Each ParD antitoxin interacts with a binding groove presented by a single toxin monomer. Within each binding groove, there are two hydrophobic subdomains where the antitoxin adopts an α-helical secondary structure. At both positions, ParD antitoxin buries multiple hydrophobic residues into the surface of the toxin. The first of the ParE hydrophobic subdomains is formed by conserved residues within α1 and α2, and interacts with the C-terminal ParD α3 helix (Figure 5A). Toxin residues Y4 and L6 from βN, A10 and L14 of α1, and L37 and I41 of α2 are the key conserved residues involved in subdomain 1 formation. ParD antitoxin buries several hydrophobic residues from its α3 into hydrophobic subdomain 1 including three phenylalanine side chains (F67, F69, F72) and I73 (Figure 5A).

Figure 5.

View of the two hydrophobic subdomains of the ParD-ParE binding groove. ParE is rendered as a hydrophobic surface based on the Protscale script for PyMOL. Blue represent hydrophobic surface while white indicates hydrophilic. The ParD antitoxin backbone is rendered in red with key hydrophobic sidechains rendered as ball and stick models. A) At hydrophobic subdomain 1, the helical antitoxin inserts F67, F69, F72, & I73 into a cavity on the toxin surface. The region N-terminal to this on ParD adopts a random coil conformation stabilized by F63 and I64. B) α2 of ParD buries L48, L51, L55, & I56 against the toxin surface.

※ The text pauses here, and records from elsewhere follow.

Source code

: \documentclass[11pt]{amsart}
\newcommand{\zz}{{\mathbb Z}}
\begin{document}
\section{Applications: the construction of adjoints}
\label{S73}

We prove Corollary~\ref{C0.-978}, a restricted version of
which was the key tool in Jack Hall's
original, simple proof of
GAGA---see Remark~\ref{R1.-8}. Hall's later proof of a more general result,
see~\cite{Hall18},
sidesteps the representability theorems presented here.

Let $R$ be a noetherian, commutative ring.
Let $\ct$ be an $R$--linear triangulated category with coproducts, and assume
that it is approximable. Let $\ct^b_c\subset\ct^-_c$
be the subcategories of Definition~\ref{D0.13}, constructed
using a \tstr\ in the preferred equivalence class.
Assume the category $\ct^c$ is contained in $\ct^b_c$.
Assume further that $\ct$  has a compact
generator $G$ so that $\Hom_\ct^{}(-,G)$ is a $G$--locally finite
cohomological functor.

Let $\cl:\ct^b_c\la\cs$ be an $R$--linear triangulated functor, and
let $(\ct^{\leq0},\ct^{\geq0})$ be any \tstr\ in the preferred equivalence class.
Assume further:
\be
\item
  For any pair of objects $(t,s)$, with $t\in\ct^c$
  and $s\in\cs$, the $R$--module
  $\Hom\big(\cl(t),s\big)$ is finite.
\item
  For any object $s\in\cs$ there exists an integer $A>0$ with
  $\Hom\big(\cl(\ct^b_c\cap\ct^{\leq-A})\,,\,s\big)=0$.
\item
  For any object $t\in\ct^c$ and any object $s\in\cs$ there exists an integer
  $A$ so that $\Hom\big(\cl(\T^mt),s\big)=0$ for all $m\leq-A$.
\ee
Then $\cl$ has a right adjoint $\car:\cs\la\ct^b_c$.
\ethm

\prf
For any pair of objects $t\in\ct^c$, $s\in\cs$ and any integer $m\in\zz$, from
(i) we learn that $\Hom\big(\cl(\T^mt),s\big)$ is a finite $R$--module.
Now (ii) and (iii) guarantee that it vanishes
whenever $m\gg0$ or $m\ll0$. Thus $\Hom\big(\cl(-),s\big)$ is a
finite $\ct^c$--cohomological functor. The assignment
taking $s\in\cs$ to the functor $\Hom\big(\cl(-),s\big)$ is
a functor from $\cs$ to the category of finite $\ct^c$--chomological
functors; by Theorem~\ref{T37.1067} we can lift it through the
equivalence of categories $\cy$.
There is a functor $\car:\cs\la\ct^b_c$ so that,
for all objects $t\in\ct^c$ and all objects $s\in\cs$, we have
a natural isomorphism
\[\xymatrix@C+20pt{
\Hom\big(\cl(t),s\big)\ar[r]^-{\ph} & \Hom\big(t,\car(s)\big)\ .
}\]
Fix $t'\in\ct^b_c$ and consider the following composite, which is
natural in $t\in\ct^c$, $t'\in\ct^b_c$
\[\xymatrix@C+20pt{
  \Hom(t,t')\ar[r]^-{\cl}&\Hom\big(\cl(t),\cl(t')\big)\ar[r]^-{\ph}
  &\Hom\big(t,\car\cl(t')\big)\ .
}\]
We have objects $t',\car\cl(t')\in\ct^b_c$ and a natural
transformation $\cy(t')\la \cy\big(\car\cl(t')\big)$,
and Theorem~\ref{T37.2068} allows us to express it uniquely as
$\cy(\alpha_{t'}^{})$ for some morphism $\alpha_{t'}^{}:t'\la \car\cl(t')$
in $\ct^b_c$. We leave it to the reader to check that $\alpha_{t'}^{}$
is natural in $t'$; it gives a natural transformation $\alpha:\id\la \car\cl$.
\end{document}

ParE hydrophobic subdomain 1 is connected to hydrophobic subdomain 2 by a highly basic region, in which ParD adopts a random coil conformation that is stabilized by two hydrophobic residues (Figure 6B). ParD residues F63 and I64 (Figure 5A), which are contained within this region, alone account for 13% of the antitoxin surface area buried at the ParD-ParE interface. They are therefore, the key residues which stabilize the random coil conformation in the groove. Hydrophobic patch 2 on ParE toxin is formed principally by residues from the antiparallel C-terminal β2 and β3 strands. The conserved F72 of ParE β2 forms the bottom of this groove and contacts four residues in the antitoxins α2 helix: L48, L51, L55, and I56 (Figure 5B).

Figure 6.

A) ParD electrostatic contact potential map (red = acidic, blue = basic) modeled with ParE as ball-and-stick. B) Electrostatic contact potential of ParE with ParD modeled as ball-and stick. ParD contacts an intensely basic binding groove in the toxin surface potential map. Inset: Salt-bridge between ParD R76 and ParE D15. Carbon atoms of ParD are represented in red, carbon atoms of ParE are represented in blue. Simulated annealing omit map was generated by omitting R76 and D15 prior to refinement; map contoured at 1 sigma. The electrostatic potential surfaces were calculated in PyMOL using the generate-vacuum electrostatics function.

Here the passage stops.